A professora disse ao G1 que considera sua posse uma conquista não só para a população LGBTQ+. “É algo muito significativo não apenas pra mim, mas para todas as travestis, todas as mulher negras, de candomblé, por que são grupos que são alijados dos processos sociais”, disse Letícia.

Letícia assina documento de posse do cargo de professora da Universidade Federal do Piauí — Foto: Arquivo Pessoal

Letícia assina documento de posse do cargo de professora da Universidade Federal do Piauí — Foto: Arquivo Pessoal

Letícia lembra que o preconceito contra travestis desde a própria família até a sociedade como um todo impede que essas pessoas concluam sequer o ensino fundamental. “Temos travestis que são expulsas de casa aos 14, 15 anos. Como vão chegar a universidade, como alunas ou professoras?”, questiona.

Para ela, seu caso pode inspirar outras travestis e transexuais a acreditar que podem ingressar no ensino superior. “Claro que para superar essas dificuldades não basta somente esforço. Não concordo com esse discurso da meritocracia. É importante que a gente saiba que as oportunidades não são as mesmas”, disse.

Letícia posa ao lado de membros do Grupo Piauiense de Transexuais e Travestis (GPTrans) no salão nobre de Universidade Federal do Piauí, em Teresina — Foto: Arquivo Pessoal

Além de professora, Letícia ingressa também no doutorado, e terá de dividir suas semanas como professora no Campus de Floriano e como aluna no Campus de Teresina.
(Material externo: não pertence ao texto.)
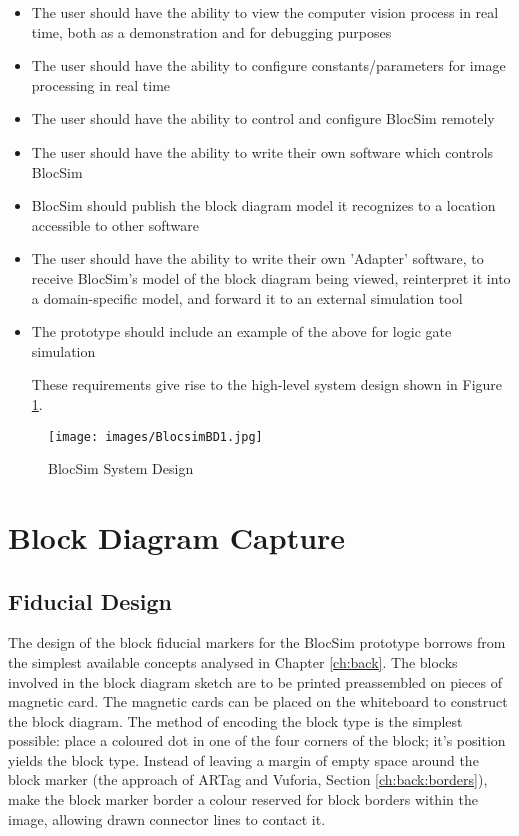 \begin{itemize}
\item The user should have the ability to view the computer vision process in real time, both as a demonstration and for debugging purposes
\item The user should have the ability to configure constants/parameters for image processing in real time
\item The user should have the ability to control and configure BlocSim remotely
\item The user should have the ability to write their own software which controls BlocSim
\item BlocSim should publish the block diagram model it recognizes to a location accessible to other software
\item The user should have the ability to write their own 'Adapter' software, to receive BlocSim's model of the block diagram being viewed, reinterpret it into a domain-specific model, and forward it to an external simulation tool
\item The prototype should include an example of the above for logic gate simulation

These requirements give rise to the high-level system design shown in Figure \ref{im:BlocsimBD1}.
\end{itemize}



\begin{figure}[ht!]
\centering
\texttt{[image: images/BlocsimBD1.jpg]}
\caption{BlocSim System Design \cite{blocsimPoster}}
\label{im:BlocsimBD1}
\end{figure}

\clearpage





\section{Block Diagram Capture}

\subsection{Fiducial Design}

The design of the block fiducial markers for the BlocSim prototype borrows from the simplest available concepts analysed in Chapter \ref{ch:back}. The blocks involved in the block diagram sketch are to be printed preassembled on pieces of magnetic card. The magnetic cards can be placed on the whiteboard to construct the block diagram. The method of encoding the block type is the simplest possible: place a coloured dot in one of the four corners of the block; it's position yields the block type. Instead of leaving a margin of empty space around the block marker (the approach of ARTag and Vuforia, Section \ref{ch:back:borders}), make the block marker border a colour reserved for block borders within the image, allowing drawn connector lines to contact it.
Letícia atua na área de pedagogia, e disse que com seu trabalho, planeja pavimentar o caminho da educação para outras travestis e transexuais.

“A partir dos projetos, podemos estar formando um quadro de pedagogos e pedagogas mais sensível estas questões sociais, que desenvolvam uma prática educadora acolhedora, que seja qualificado para trabalhar com as diferenças. Assim nós teremos uma escola mais inclusiva”.